When it comes to immigration, one thing I hear consistently from Tennesseans is "secure the border," and I approached the Senate's recent immigration debate with that in mind.
Working with Republican Senator John Hoeven of North Dakota and others, I authored an amendment that dramatically strengthens the immigration bill passed overwhelmingly by the U.S. Senate last week.
The "Hoeven-Corker amendment" mandates an unprecedented surge of security at our southern border and implements tough interior enforcement to curb de facto amnesty. Unlike previous attempts, our amendment ensures results by appropriating the funding immediately for these border security triggers, and conditioning permanent legal status on their implementation.
The amendment has drawn support from a number of notable conservative voices, including former Arkansas Governor Mike Huckabee, Americans for Tax Reform President Grover Norquist, and Arizona Governor Jan Brewer who declared it a "victory for Arizona."
Under the amended bill, in order to adjust to lawful Registered Provisional Immigrant status, unlawful immigrants would be required to pay a fine, pass criminal and national security background checks, and pay taxes for 10 years while receiving no access to federal benefits. Even then, only after ALL FIVE of the following "triggers" have been fully implemented AND at least 10 YEARS have passed, can RPIs apply for a green card and be placed at the back of the line. These triggers include:
• 20,000 additional Border Patrol agents along the southern border, more than doubling the current force.
• $4.5 billion in specific technology and equipment requested by the Border Patrol to achieve full surveillance of the border.
• At least 700 miles of fencing.
• A fully implemented electronic visa entry/exit system at all air and sea ports of entry where U.S. Customs and Border Protection officers are currently deployed.
• Required use of E-Verify by all employers, making it virtually impossible to work in the U.S. illegally.

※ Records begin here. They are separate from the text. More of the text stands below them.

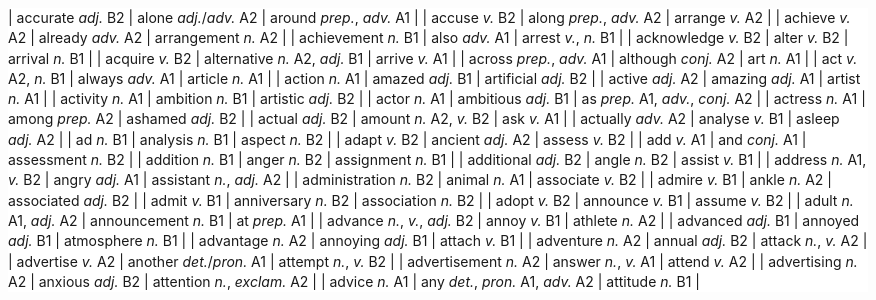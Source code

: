| accurate *adj.* B2                                      | alone *adj.*/*adv.* A2                                  | around *prep.*, *adv.* A1                               |
| accuse *v.* B2                                          | along *prep.*, *adv.* A2                                | arrange *v.* A2                                         |
| achieve *v.* A2                                         | already *adv.* A2                                       | arrangement *n.* A2                                     |
| achievement *n.* B1                                     | also *adv.* A1                                          | arrest *v.*, *n.* B1                                    |
| acknowledge *v.* B2                                     | alter *v.* B2                                           | arrival *n.* B1                                         |
| acquire *v.* B2                                         | alternative *n.* A2, *adj.* B1                          | arrive *v.* A1                                          |
| across *prep.*, *adv.* A1                               | although *conj.* A2                                     | art *n.* A1                                             |
| act *v.* A2, *n.* B1                                    | always *adv.* A1                                        | article *n.* A1                                         |
| action *n.* A1                                          | amazed *adj.* B1                                        | artificial *adj.* B2                                    |
| active *adj.* A2                                        | amazing *adj.* A1                                       | artist *n.* A1                                          |
| activity *n.* A1                                        | ambition *n.* B1                                        | artistic *adj.* B2                                      |
| actor *n.* A1                                           | ambitious *adj.* B1                                     | as *prep.* A1, *adv.*, *conj.* A2                       |
| actress *n.* A1                                         | among *prep.* A2                                        | ashamed *adj.* B2                                       |
| actual *adj.* B2                                        | amount *n.* A2, *v.* B2                                 | ask *v.* A1                                             |
| actually *adv.* A2                                      | analyse *v.* B1                                         | asleep *adj.* A2                                        |
| ad *n.* B1                                              | analysis *n.* B1                                        | aspect *n.* B2                                          |
| adapt *v.* B2                                           | ancient *adj.* A2                                       | assess *v.* B2                                          |
| add *v.* A1                                             | and *conj.* A1                                          | assessment *n.* B2                                      |
| addition *n.* B1                                        | anger *n.* B2                                           | assignment *n.* B1                                      |
| additional *adj.* B2                                    | angle *n.* B2                                           | assist *v.* B1                                          |
| address *n.* A1, *v.* B2                                | angry *adj.* A1                                         | assistant *n.*, *adj.* A2                               |
| administration *n.* B2                                  | animal *n.* A1                                          | associate *v.* B2                                       |
| admire *v.* B1                                          | ankle *n.* A2                                           | associated *adj.* B2                                    |
| admit *v.* B1                                           | anniversary *n.* B2                                     | association *n.* B2                                     |
| adopt *v.* B2                                           | announce *v.* B1                                        | assume *v.* B2                                          |
| adult *n.* A1, *adj.* A2                                | announcement *n.* B1                                    | at *prep.* A1                                           |
| advance *n.*, *v.*, *adj.* B2                           | annoy *v.* B1                                           | athlete *n.* A2                                         |
| advanced *adj.* B1                                      | annoyed *adj.* B1                                       | atmosphere *n.* B1                                      |
| advantage *n.* A2                                       | annoying *adj.* B1                                      | attach *v.* B1                                          |
| adventure *n.* A2                                       | annual *adj.* B2                                        | attack *n.*, *v.* A2                                    |
| advertise *v.* A2                                       | another *det.*/*pron.* A1                               | attempt *n.*, *v.* B2                                   |
| advertisement *n.* A2                                   | answer *n.*, *v.* A1                                    | attend *v.* A2                                          |
| advertising *n.* A2                                     | anxious *adj.* B2                                       | attention *n.*, *exclam.* A2                            |
| advice *n.* A1                                          | any *det.*, *pron.* A1, *adv.* A2                       | attitude *n.* B1                                        |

The Hoeven-Corker language also strikes at the heart of de facto amnesty -- the 40 percent of those who are unlawfully present in our country because they are overstaying visas. The administration has not considered their removal a priority, and in many cases, has established policies to delay taking enforcement actions. Our amendment mandates the initiation of removal proceedings for AT LEAST 90 percent of visa overstays, requiring the administration to enforce the law.
According to the nonpartisan Congressional Budget Office, the Hoeven-Corker amendment "would significantly increase border security," and reduce both illegal entries and visa overstays.
The CBO report also has good news about the overall bill, noting that in the first decade it would increase real GDP growth by 3.3 percent (5.4 percent by the end of the second decade).
After more than six years in the Senate, this is the first time I have had the opportunity to vote on a bill that spends about $40 billion over 10 years and returns $197 billion to the Treasury without raising taxes and while producing real economic growth. I don't know of a business in America that wouldn't relish that return on investment.
The Senate immigration bill has drawn support from the U.S. Chamber of Commerce, chambers and universities across Tennessee, the American Conservative Union, the Southern Baptist Ethics & Religious Liberty Commission, among many, many others, who believe as I do, that from economic, national security, deficit reduction and moral standpoints, our country must enact real immigration reform now.
U.S. Senator Bob Corker is a Republican from Tennessee.